Anso did not respond. There was much at stake, but he was certain of his achievement. The diagnostic equipment registered finally that the pool of holographic connections, the veins and arteries, flesh, brains, eyes and pain receptors, all of it, were in harmony. Years of labor, composing, rehearsing, now it was his to sing into being.
A living, thinking human mind, or at least a perfect holographic simulation of one, was ready to emerge from his trillions of lines of code. Human and hologram -- but what's the difference? he had asked himself many times during the gestation period.

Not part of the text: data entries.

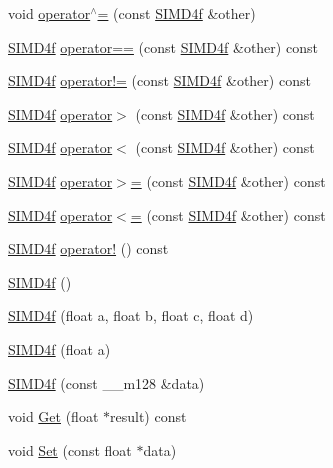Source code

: \begin{DoxyCompactItemize}
\item 
void \hyperlink{class_s_i_m_d4f_a27c17c6b57f44045fb33c0427e33210b}{operator$^\wedge$=} (const \hyperlink{class_s_i_m_d4f}{S\+I\+M\+D4f} \&other)
\item 
\hyperlink{class_s_i_m_d4f}{S\+I\+M\+D4f} \hyperlink{class_s_i_m_d4f_ade3596e82e7765959b1c4d88b6677d5e}{operator==} (const \hyperlink{class_s_i_m_d4f}{S\+I\+M\+D4f} \&other) const 
\item 
\hyperlink{class_s_i_m_d4f}{S\+I\+M\+D4f} \hyperlink{class_s_i_m_d4f_a57b8179ec1d84168c1652b5426fa3a23}{operator!=} (const \hyperlink{class_s_i_m_d4f}{S\+I\+M\+D4f} \&other) const 
\item 
\hyperlink{class_s_i_m_d4f}{S\+I\+M\+D4f} \hyperlink{class_s_i_m_d4f_aa82f83875606b53854dda2484561c435}{operator$>$} (const \hyperlink{class_s_i_m_d4f}{S\+I\+M\+D4f} \&other) const 
\item 
\hyperlink{class_s_i_m_d4f}{S\+I\+M\+D4f} \hyperlink{class_s_i_m_d4f_ad94926234ab8e74f007d137135ef6990}{operator$<$} (const \hyperlink{class_s_i_m_d4f}{S\+I\+M\+D4f} \&other) const 
\item 
\hyperlink{class_s_i_m_d4f}{S\+I\+M\+D4f} \hyperlink{class_s_i_m_d4f_ab335c298dcef73b1e1e67500bfc5cbea}{operator$>$=} (const \hyperlink{class_s_i_m_d4f}{S\+I\+M\+D4f} \&other) const 
\item 
\hyperlink{class_s_i_m_d4f}{S\+I\+M\+D4f} \hyperlink{class_s_i_m_d4f_a58edb1a5141a88422c789201633c22fc}{operator$<$=} (const \hyperlink{class_s_i_m_d4f}{S\+I\+M\+D4f} \&other) const 
\item 
\hyperlink{class_s_i_m_d4f}{S\+I\+M\+D4f} \hyperlink{class_s_i_m_d4f_af9f8304a6372911aae73c04bae766dc8}{operator!} () const 
\item 
\hyperlink{class_s_i_m_d4f_abda4aa81a62d1573aba11dcd1e381864}{S\+I\+M\+D4f} ()
\item 
\hyperlink{class_s_i_m_d4f_a9997f26840dc7bfb7eeb818c9a87d367}{S\+I\+M\+D4f} (float a, float b, float c, float d)
\item 
\hyperlink{class_s_i_m_d4f_a10e3822b07aad4fb7988762107cd9234}{S\+I\+M\+D4f} (float a)
\item 
\hyperlink{class_s_i_m_d4f_ac549a6be599e9f749ad55cb02c3eb6d4}{S\+I\+M\+D4f} (const \+\_\+\+\_\+m128 \&data)
\item 
void \hyperlink{class_s_i_m_d4f_a8cd99451df52ad40c4dfdd79a63364bd}{Get} (float $\ast$result) const 
\item 
void \hyperlink{class_s_i_m_d4f_aa023e7d4ac74e0f9a4aecd0795958583}{Set} (const float $\ast$data)

\end{DoxyCompactItemize}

The project to create a holographic human mind had languished in incompetent imaginations for years before it had wound up on Anso's desk. He lacked the cynicism with which established industry viewed innovation. He had seen the economic potential of human partners without bodies or genes to worry about. The confinement of AIs into computers and then androids had, to his mind, escaped the essential truth that Anso considered obvious: that the mind is the only thing, and all the rest is life support. Why not, then, suspend a mind in a cloud of interacting light? Free it from all possible confinement?
To Senior Technician Anso, his work was the creation of angels.

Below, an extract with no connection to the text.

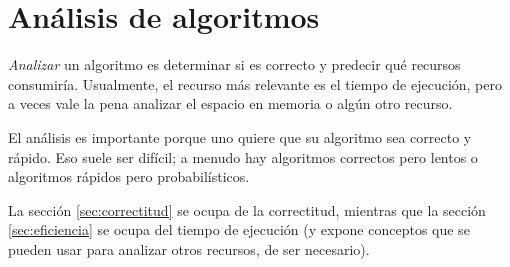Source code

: \part{Análisis de algoritmos}

\emph{Analizar} un algoritmo es determinar si es correcto y predecir qué recursos consumiría. Usualmente, el recurso más relevante es el tiempo de ejecución, pero a veces vale la pena analizar el espacio en memoria o algún otro recurso.

El análisis es importante porque uno quiere que su algoritmo sea correcto y rápido. Eso suele ser difícil; a menudo hay algoritmos correctos pero lentos o algoritmos rápidos pero probabilísticos.

La sección \ref{sec:correctitud} se ocupa de la correctitud, mientras que la sección \ref{sec:eficiencia} se ocupa del tiempo de ejecución (y expone conceptos que se pueden usar para analizar otros recursos, de ser necesario).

“It is a person. Human minds emerge from human brains and I have built a brain. I’ve just built it out of light.”
“Does it have a name?” Serial 6 moved his jaw in the shape of a smile.
Anso just leaned back in his seat and surveyed the quiet mess hall of Titan Holographics Laboratory. He was pleased to watch the reactions of some of the other technicians receiving the notification of his memo. Surprised expressions, wry smiles, skeptical sighs. Just wait, when the curtains come up… “Come on,” he replied finally. “It’s time to go.”
Building a human-like intelligence had been part and parcel of the field for decades -- half of the lab help, including Serial 6, had been built in-house at Titan Robotics and Humaniforma -- but to create a mind that needed no flesh at all, not even a mechanical one: now that was a test. That was a vision.
“Golems need only mud and breath,” recited Anso to the lab team assembled before him “but to conjure a ghost requires… sacrifice!”
Dr. Eckhart, the local elder statesman of engineering who had accepted directorship of the remote Titan Holographics Laboratory only after a favorable omen (his wife dying) and an eight-figure salary had beckoned him away from Earthside projects, sat in a throne-sized swiveling office chair at the back of the room with a digital pad in one hand and a half-finished cigarette in the other. His tiny black eyes stared out from his ancient face past the crowded shoulders of the others huddled around one side of Anso's equipment.
A semicircle of computers and diagnostic readouts separated Anso from his audience. The holoprojectors crisscrossed the ceiling in a black spiderweb mottle, wrapping each other a hundred times over in strange loops.
“Minds are particles,” Anso pontificated, with a knowing tap at the side of his skull. “Consciousness emerges wherever the connections are sufficiently complicated. Neurons were our first try. AI and then advanced robotics came second,” to which he received a sage nod from one of the many android employees of Titan Holographics. “And from robotics, we have learned that there is nothing special about our own consciousness. It is as surely a property of sufficiently complex systems as color or heat is. But it has always had this limitation -- the physical foundation, the brain, the CPU.
“With holographics, we escape that problem with pure light, projected from distant emitters.” He gestured up at the dense black plumbing above him, the holoprojectors that laced the ceiling of Lab 11. “It may take any shape, any form. The mind need no longer be bound to a body. It is unchained! The particles are virtual, as are the connections between them, but they are still real.”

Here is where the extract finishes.